Washington, D.C. — A $1 trillion infrastructure bill currently before the U.S. House of Representatives has the potential to mandate automatic emergency braking in all passenger vehicles, setting a significant new benchmark for automakers.
The bill requires the Secretary of Transportation to make a rule establishing minimum performance standards for such anti-crash technology, and to require all passenger cars and large trucks to be sold with systems that alert the driver if a crash is imminent, and automatically apply the brakes if the driver fails to do so.
Passenger cars would also have to be equipped with lane-monitoring and lane-keeping systems, and be able to correct the course of the vehicle’s travel if the driver fails to do so.
A mandate for automatic braking has been a goal for the Insurance Institute for Highway Safety (IIHS) and the Highway Loss Data Institute (HLDI) for some time now, and according to the Insurance Institute for Highway Safety, police-reported crash data shows that crash avoidance technology could cut front-to-rear crashes in half.
“This bill pushes U.S. road safety policy forward in a number of areas, and we can see the work of IIHS-HLDI clearly reflected in many of the provisions,” said IIHS-HLDI president David Harkey in a statement.
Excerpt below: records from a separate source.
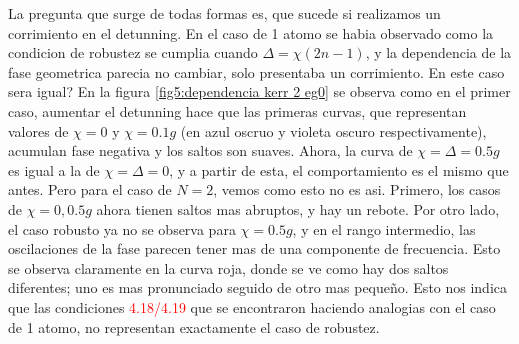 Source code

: La pregunta que surge de todas formas es, que sucede si realizamos un corrimiento en el detunning. En el caso de 1 atomo se habia observado como la condicion de robustez se cumplia cuando $\Delta=\chi(2n-1)$, y la dependencia de la fase geometrica parecia no cambiar, solo presentaba un corrimiento. En este caso sera igual?
En la figura \ref{fig5:dependencia kerr 2 eg0} se observa como en el primer caso, aumentar el detunning hace que las primeras curvas, que representan valores de $\chi=0$ y $\chi=0.1g$ (en azul oscruo y violeta oscuro respectivamente), acumulan fase negativa y los saltos son suaves. Ahora, la curva de $\chi=\Delta=0.5g$ es igual a la de $\chi=\Delta=0$, y a partir de esta, el comportamiento es el mismo que antes. Pero para el caso de $N=2$, vemos como esto no es asi. Primero, los casos de $\chi=0,0.5g$ ahora tienen saltos mas abruptos, y hay un rebote. Por otro lado, el caso robusto ya no se observa para $\chi=0.5g$, y en el rango intermedio, las oscilaciones de la fase parecen tener mas de una componente de frecuencia. Esto se observa claramente en la curva roja, donde se ve como hay dos saltos diferentes; uno es mas pronunciado seguido de otro mas pequeño. Esto nos indica que las condiciones \textcolor{red}{4.18/4.19} que se encontraron haciendo analogias con el caso de 1 atomo, no representan exactamente el caso de robustez.

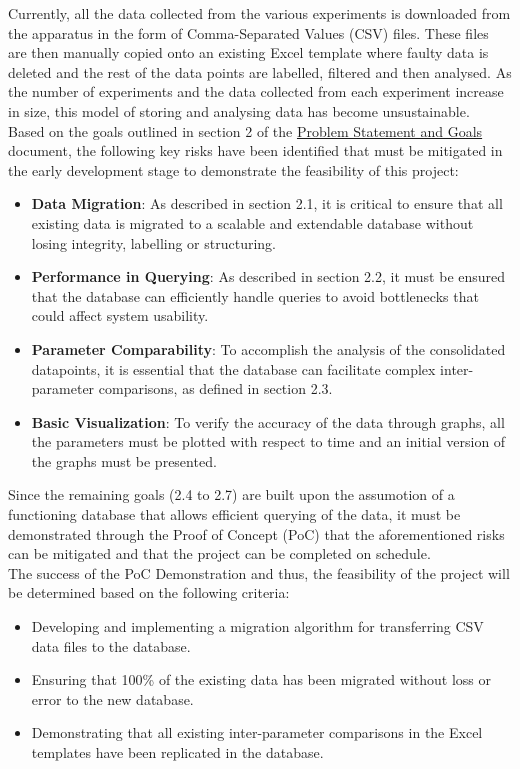 \documentclass{article}
\begin{document}
Currently, all the data collected from the various experiments is downloaded from the 
apparatus in the form of Comma-Separated Values (CSV) files. These files are then manually
copied onto an existing Excel template where faulty data is deleted and the rest of the data points
are labelled, filtered and then analysed. As the number of experiments and the data collected
from each experiment increase in size, this model of storing and analysing data has
become unsustainable.\\
\newline
\noindent Based on the goals outlined in section 2 of the \href{https://github.com/SumanyaG/Alkalytics/blob/6efc4b2a5f37f2309be86f1e1bfc49c1ddfd097d/docs/ProblemStatementAndGoals/ProblemStatement.pdf}{Problem Statement and Goals} document,
the following key risks have been identified that must be mitigated in the early development
stage to demonstrate the feasibility of this project:
\begin{itemize}
  \item \textbf{Data Migration}: As described in section 2.1, it is critical to ensure that all existing 
  data is migrated to a scalable and extendable database without losing integrity, labelling or structuring.
  \item \textbf{Performance in Querying}: As described in section 2.2, it must be ensured that the database can 
  efficiently handle queries to avoid bottlenecks that could affect system usability.
  \item \textbf{Parameter Comparability}: To accomplish the analysis of the consolidated datapoints, it is essential
  that the database can facilitate complex inter-parameter comparisons, as defined in section 2.3.
  \item \textbf{Basic Visualization}: To verify the accuracy of the data through graphs, all the parameters must 
  be plotted with respect to time and an initial version of the graphs must be presented.
\end{itemize}

\noindent Since the remaining goals (2.4 to 2.7) are built upon the assumotion of a functioning database that 
allows efficient querying of the data, it must be demonstrated through the Proof of Concept (PoC) that the aforementioned
risks can be mitigated and that the project can be completed on schedule.\\
\newline
\noindent The success of the PoC Demonstration and thus, the feasibility of the project will be determined based 
on the following criteria:
\begin{itemize}
  \item Developing and implementing a migration algorithm for transferring CSV data files to the database. 
  \item Ensuring that 100\% of the existing data has been migrated without loss or error to the new database.
  \item Demonstrating that all existing inter-parameter comparisons in the Excel templates have been replicated in the database.
\end{itemize}
\end{document}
“In some cases, the legislation is catching up with industry changes that we have already set in motion; in others, the bill could tee up meaningful progress on issues that we have been sounding the alarm on for years.”
As of December, 10 automakers have fulfilled a voluntary commitment to equip nearly all the new light vehicles they produce for the U.S. market with automatic emergency braking (AEB), ahead of the 2022-23 target set in the agreement brokered by IIHS and the National Highway Transportation Safety Administration in 2015.